3:29 a.m., Sept. 9, 2018: I am over at a friends apartment to play a lighthearted round of Monopoly when my friend excuses herself from the table. She then proceeds to walk over to the kitchen cabinet, open it, and inject herself with an epi-pen.

“Are you okay?” I ask, confused and slightly worried.

“Don’t worry about it, I still have six of them left. I’m just kinda allergic to my cat.” She smiles and comes back to the table. I am confused. “Why do you have a cat if you’re so allergic to it?”

She takes a deep breath and rolls a nine on the dice. It lands her straight into jail. “I guess it’s just nice to know that if finals don’t kill me there’s always Sparkles to finish off the job.”

“Huh.” I respond. I leave her home that evening with a bit of confusion and a lot of inner reflection. I wonder if her insurance is better than her cats.

9:02 a.m., Sept. 15, 2018: I awake Saturday morning to the feeling of something moving over my blanket. I open my eyes, groggy and confused, as my nose met the wet lick of a small tongue. I grab my glasses and stick them on, only to come face-to-face with a small dog.

“His name is Mr. Nutt,” Kimb and Cory coos happily at me, and I am suddenly reminded of the serious undercover investigation I am shrouded in.

I nod and pet the puppy. “Just let me know what insurance you get him, if any,” I smoothly interject, and my roommates nod back, unsuspecting.

“Haha, that’s kinda weird, but sure fam.” They take their little puppy and leave me to my thoughts. I fall back asleep.

Sept. 25, 2018: The animal, “Mr. Nutt,” has made himself at home. I am constantly ignored in favor of tending to the new puppy. Every time I open my mouth to say something, the puppy does something incredibly rude, therefore interrupting me and the attention of my roommates.

“Who wants to come study in my sick crib?” I ask, and immediately, the dog drops a small brown bomb onto the carpet.
“Does anyone want to make cookies with—” The creature would start whining.

“Courtney, Mr. Nutt needs to go on a walk. We’ll make cookies with you later, okay?” They still haven’t.

Sept. 27, 2018: When alone with Mr. Nutt, I try various ways to assert my own dominance. “Who’s your daddy?” I ask when he ignores me, and then I snicker. “Yeah, that’s what I thought.”

Using this technique, coupled with some others I have learned from experienced pet owners, I have been able to achieve many small victories. The puppy has become more well-trained.

On a side note, my roommate Kimb is currently sick with a case of strep. We don’t know for sure though because that’d be 20$. Cory and I stay a minimal radius of 2 meters away, but Mr. Nutt doesn’t care and is constantly toying with fate, licking her whenever he gets the chance. I do not hope for his demise but let’s just say if Mr. Nutt became Mr. No-More I’d be okay.

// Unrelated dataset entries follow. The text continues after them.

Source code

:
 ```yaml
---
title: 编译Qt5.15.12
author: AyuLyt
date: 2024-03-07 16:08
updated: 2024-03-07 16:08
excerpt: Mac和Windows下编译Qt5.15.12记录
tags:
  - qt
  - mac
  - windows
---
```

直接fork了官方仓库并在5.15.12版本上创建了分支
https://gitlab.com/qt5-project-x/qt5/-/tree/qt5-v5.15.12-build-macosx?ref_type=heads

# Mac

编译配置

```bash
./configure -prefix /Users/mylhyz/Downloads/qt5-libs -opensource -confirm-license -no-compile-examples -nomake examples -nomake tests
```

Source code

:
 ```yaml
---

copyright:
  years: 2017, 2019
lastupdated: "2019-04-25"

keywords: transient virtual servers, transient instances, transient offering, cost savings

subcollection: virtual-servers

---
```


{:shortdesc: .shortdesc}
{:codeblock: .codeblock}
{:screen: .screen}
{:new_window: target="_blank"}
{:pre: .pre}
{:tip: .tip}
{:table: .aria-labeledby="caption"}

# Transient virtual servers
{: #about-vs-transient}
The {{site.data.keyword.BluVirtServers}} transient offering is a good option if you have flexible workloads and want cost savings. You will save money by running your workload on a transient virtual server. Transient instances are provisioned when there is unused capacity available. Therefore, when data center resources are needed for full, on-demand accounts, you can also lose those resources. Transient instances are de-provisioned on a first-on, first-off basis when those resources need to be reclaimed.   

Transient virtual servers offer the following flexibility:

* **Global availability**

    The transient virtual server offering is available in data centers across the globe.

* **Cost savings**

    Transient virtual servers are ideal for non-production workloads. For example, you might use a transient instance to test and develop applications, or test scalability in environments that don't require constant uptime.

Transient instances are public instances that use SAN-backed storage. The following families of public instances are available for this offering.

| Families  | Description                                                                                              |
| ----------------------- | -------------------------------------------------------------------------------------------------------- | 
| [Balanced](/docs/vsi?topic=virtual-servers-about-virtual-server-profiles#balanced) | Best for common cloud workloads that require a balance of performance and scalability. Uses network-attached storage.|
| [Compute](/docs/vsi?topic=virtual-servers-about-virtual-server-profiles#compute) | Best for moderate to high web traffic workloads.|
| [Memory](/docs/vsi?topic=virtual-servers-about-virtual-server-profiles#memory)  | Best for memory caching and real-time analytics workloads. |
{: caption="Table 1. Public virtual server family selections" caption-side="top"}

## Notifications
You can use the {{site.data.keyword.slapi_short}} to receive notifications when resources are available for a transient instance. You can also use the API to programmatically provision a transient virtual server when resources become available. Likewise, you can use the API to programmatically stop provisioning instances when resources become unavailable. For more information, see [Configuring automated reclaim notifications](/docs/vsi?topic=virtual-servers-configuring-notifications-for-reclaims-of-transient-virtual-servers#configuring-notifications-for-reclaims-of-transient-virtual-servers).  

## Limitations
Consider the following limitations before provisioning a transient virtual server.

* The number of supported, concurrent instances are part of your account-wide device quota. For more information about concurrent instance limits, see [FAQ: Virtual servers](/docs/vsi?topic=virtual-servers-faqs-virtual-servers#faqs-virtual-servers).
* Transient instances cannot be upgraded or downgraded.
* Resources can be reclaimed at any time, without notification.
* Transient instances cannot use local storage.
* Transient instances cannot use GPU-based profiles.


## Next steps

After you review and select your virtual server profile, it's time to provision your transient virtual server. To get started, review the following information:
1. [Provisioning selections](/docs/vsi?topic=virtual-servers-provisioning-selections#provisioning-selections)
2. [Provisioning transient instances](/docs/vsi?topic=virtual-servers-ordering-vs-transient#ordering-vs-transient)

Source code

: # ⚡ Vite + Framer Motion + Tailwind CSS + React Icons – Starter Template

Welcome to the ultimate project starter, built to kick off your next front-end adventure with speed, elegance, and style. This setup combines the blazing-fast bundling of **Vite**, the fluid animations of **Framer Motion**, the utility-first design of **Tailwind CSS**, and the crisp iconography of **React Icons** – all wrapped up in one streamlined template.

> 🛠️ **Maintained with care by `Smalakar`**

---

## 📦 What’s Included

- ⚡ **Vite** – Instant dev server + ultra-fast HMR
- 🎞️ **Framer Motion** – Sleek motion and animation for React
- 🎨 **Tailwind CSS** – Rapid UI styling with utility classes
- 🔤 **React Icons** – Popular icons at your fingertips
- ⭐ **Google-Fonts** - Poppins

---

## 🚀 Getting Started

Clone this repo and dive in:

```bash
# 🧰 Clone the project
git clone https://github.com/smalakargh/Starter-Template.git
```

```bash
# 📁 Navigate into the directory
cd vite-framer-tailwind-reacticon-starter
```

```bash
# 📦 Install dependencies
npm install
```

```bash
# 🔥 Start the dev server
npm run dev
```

7:23 p.m., Sept. 28, 2018: I return from class, tired and hungry. My roommates wave Hi, and I nod back, earbuds still blasting “Dope vaporwave lofi 24 hr study vibes” tunes. I drop my stuff and go back outside to the kitchen, opening the fridge door to see what sad vegetables await my chopping block tonight.

Cory taps my shoulder. “Hey since you keep asking about Mr. Nutt’s insurance plan, here it is,” she says. “We already got him the first half of his vaccines.”

I slowly close the refrigerator door. “What’s the company?” I ask carefully, trying to hide the shaking of my hands. I had been researching extensively, and this was the moment of truth. It was time to disprove MIT, once and for all.

“Oh, I have no idea. I just know his plan covers more issues than the TU insurance because I compared my benefits to his. Isn’t that funny? Apparently, if he even sneezes six times in a row, I can send him to the doctor, and they’d give me free dog food to ensure he’s not allergic to anything he’s eating, and he’d come back with a new free collar and two chew toys.”
“Oh,” I say. “Good for him.” I laugh once, a lifeless “Ahaa,” and return to my bed. I did not return to human interaction until Oct. 1.

The results of my research, I have decided, are inconclusive. I did not have enough evidence to prove that all pets have better insurance. What does that mean for you, troubled reader?

Do not fret. Just know that it’s okay. We still have more thumb dexterity than them, and that is all that matters.